Raul Rodriguez

El legado del primer «world car»

Ago 5, 2026

En la primavera de 1966, el panorama del automóvil experimentó un vuelco radical. La firma turinesa FIAT presentó en sociedad una berlina que no solo estaba destinada a transformar el catálogo de la marca, sino a sentar las bases de la motorización global contemporánea.

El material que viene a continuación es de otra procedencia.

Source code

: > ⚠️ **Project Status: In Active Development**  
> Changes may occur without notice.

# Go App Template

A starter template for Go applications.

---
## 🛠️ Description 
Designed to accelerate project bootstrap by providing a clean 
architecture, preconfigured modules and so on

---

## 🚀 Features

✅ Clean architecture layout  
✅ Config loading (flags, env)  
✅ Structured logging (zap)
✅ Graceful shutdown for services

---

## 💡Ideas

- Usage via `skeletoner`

Sesenta años después de su debut, el FIAT 124 permanece en el imaginario colectivo como el primer «world car» auténtico, una proeza industrial que combinó la ingeniería accesible con un éxito comercial superior a las 20 millones de unidades producidas.

El nacimiento de un estándar

A mediados de la década de 1960, FIAT afrontaba el reto de sustituir a los carismáticos pero veteranos modelos 1300 y 1500. La respuesta de la compañía fue un vehículo completamente concebido bajo la premisa de la eficiencia de volumen, la ligereza estructural y el máximo aprovechamiento del espacio interior. El resultado fue una berlina de tres volúmenes con líneas sobrias, cuadradas y limpias, capaces de ofrecer una habitabilidad insólita dentro del segmento medio sin incrementar innecesariamente las dimensiones externas.

Más allá de su empaque exterior, la verdadera revolución del FIAT 124 se escondía bajo su carrocería. La marca italiana apostó por democratizar la seguridad técnica en una época donde los avances mecánicos estaban reservados a vehículos de gama alta. La inclusión de un sistema de frenos de disco en las cuatro ruedas se convirtió en su principal carta de presentación y argumento de seguridad activa, garantizando una capacidad de detención muy superior a la de sus competidores directos. Asimismo, la cuidada puesta a punto de su suspensión trasera de eje rígido ofrecía un equilibrio óptimo entre confort de marcha y precisión de guiado.

El reconocimiento de la prensa internacional no se hizo esperar. En 1967, apenas unos meses tras su llegada al mercado, el FIAT 124 fue galardonado con el prestigioso premio al Coche del Año en Europa. Aquel trofeo no solo refrendaba el acierto técnico de la plataforma, sino que catapultó sus ventas en todo el continente.

Polivalencia sin límites

El verdadero secreto de la longevidad del FIAT 124 residió en la asombrosa versatilidad de su plataforma. Entendido como un proyecto integral de movilidad, el modelo no tardó en expandirse para satisfacer las necesidades de cada perfil de conductor. Para las familias que requerían mayor capacidad de carga, la variante Familiare añadió versatilidad a la gama sin perder las cualidades dinámicas de la berlina básica.

No obstante, el salto definitivo hacia el mito de la automoción se produjo con las versiones deportivas. El FIAT 124 Sport Spider, vestida magistralmente por la firma Pininfarina, y el refinado FIAT 124 Coupé, dotado de mecánicas avanzadas con doble árbol de levas en cabeza, transformaron una berlina funcional en un auténtico objeto de deseo internacional. Estos modelos aportaron un inigualable toque de distinción y deportividad «Made in Italy», ganándose el favor del público entusiasta y convirtiéndose, hasta el día de hoy, en piezas codiciadas por coleccionistas de todo el mundo.

La conquista del planeta

Pocos automóviles han demostrado una capacidad de adaptación geográfica e industrial semejante a la del FIAT 124. Su solidez estructural y la sencillez de su mantenimiento mecánico lo convirtieron en el automóvil idóneo para motorizar a naciones enteras que buscaban dar el salto definitivo hacia la movilidad individual.

En España, el modelo adoptó el sello de SEAT, convirtiéndose en el emblemático SEAT 124, un vehículo fundamental para comprender la expansión de la clase media y el desarrollo de las infraestructuras durante los años setenta. Paralelamente, el acuerdo histórico entre FIAT y la Unión Soviética dio origen a la creación del Lada 2101 (conocido internamente como Zhiguli). Fabricado bajo severas adaptaciones para resistir las inclemencias climáticas de Europa del Este, este derivado se mantuvo en las cadenas de montaje durante décadas, acumulando millones de unidades y demostrando la fortaleza inquebrantable de la arquitectura original ideada en Turín.

Un legado vivo

Seis décadas después de su irrupción en las carreteras, el FIAT 124 no representa únicamente un capítulo glorioso en los libros de historia del automovilismo. Su filosofía industrial de ligereza, versatilidad y accesibilidad estableció el marco sobre el cual se edificó la identidad de la FIAT contemporánea. Conocido con justicia como el «automóvil de las mil versiones», el legado de este pionero demuestra cómo el diseño inteligente y la ingeniería con propósito son capaces de transformar la movilidad global para siempre.